Cassatie van Supreme Court (Netherlands), 11 de Marzo de 2011

Datum uitspraak11 de Marzo de 2011
Uitgevende instantie:Supreme Court (Netherlands)

11 maart 2011

Eerste Kamer

09/03427

DV/EE

Hoge Raad der Nederlanden

Arrest

in de zaak van:

[Eiser],

wonende te [woonplaats],

EISER tot cassatie,

advocaat: mr. B.T.M. van der Wiel,

t e g e n

[Verweerster],

wonende te [woonplaats],

VERWEERSTER in cassatie,

advocaat: mr. H.J.W. Alt.

Partijen zullen hierna ook worden aangeduid als [eiser] en [verweerster].

  1. Het geding in feitelijke instanties

    Voor het verloop van het geding in feitelijke instanties verwijst de Hoge Raad naar de navolgende stukken:

    1. de vonnissen in de zaak 211275/HA ZA 03-3459 van de rechtbank 's-Gravenhage van 9 november 2005, 1 maart 2006 en 14 juni 2006;

    2. het arrest in de zaak 105.005.137/01 van het gerechtshof te 's-Gravenhage van 12 mei 2009.
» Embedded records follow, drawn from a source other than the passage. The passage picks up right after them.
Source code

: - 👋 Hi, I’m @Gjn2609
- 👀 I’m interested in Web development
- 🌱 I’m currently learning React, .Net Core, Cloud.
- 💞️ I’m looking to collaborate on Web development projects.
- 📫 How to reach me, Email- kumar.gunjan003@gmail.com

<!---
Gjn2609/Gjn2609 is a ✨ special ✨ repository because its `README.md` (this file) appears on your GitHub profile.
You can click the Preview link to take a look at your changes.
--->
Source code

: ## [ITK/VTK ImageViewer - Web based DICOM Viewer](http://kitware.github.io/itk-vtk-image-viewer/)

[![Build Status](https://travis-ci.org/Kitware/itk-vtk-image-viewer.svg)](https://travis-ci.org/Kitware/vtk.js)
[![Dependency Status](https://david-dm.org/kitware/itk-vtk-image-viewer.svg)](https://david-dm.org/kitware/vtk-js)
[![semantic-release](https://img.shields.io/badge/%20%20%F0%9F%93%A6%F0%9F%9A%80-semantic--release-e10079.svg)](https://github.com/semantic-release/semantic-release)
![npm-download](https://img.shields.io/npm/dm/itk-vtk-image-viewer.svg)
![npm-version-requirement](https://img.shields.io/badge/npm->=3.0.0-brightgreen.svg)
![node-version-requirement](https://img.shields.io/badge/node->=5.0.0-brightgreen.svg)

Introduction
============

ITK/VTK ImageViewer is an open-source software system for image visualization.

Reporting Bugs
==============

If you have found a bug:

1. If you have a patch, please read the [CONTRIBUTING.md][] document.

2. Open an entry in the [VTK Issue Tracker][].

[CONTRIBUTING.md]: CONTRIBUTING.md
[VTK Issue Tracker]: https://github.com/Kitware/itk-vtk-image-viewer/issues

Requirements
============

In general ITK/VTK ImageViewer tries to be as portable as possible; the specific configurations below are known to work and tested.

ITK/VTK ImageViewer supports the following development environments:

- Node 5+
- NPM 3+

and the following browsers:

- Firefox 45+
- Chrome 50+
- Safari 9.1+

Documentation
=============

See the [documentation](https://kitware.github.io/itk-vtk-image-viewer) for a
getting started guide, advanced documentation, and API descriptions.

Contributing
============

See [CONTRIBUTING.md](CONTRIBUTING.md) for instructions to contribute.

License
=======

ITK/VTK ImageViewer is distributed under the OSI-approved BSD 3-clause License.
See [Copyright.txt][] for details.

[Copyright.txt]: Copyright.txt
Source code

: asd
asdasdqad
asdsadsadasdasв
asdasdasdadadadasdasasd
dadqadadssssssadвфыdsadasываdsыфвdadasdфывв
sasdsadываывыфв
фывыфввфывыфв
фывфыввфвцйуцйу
    Het arrest van het hof is aan dit arrest gehecht.

  2. Het geding in cassatie

    Tegen het arrest van het hof heeft [eiser] beroep in cassatie ingesteld. De cassatiedagvaarding is aan dit arrest gehecht en maakt daarvan deel uit.

    [Verweerster] heeft geconcludeerd tot verwerping van het beroep.

    De zaak is voor partijen toegelicht door hun advocaten en voor [eiser] mede door mr. P.A. Fruytier, advocaat bij de Hoge Raad.

    De conclusie van de Advocaat-Generaal J. Spier strekt tot vernietiging van het bestreden arrest en tot verwijzing.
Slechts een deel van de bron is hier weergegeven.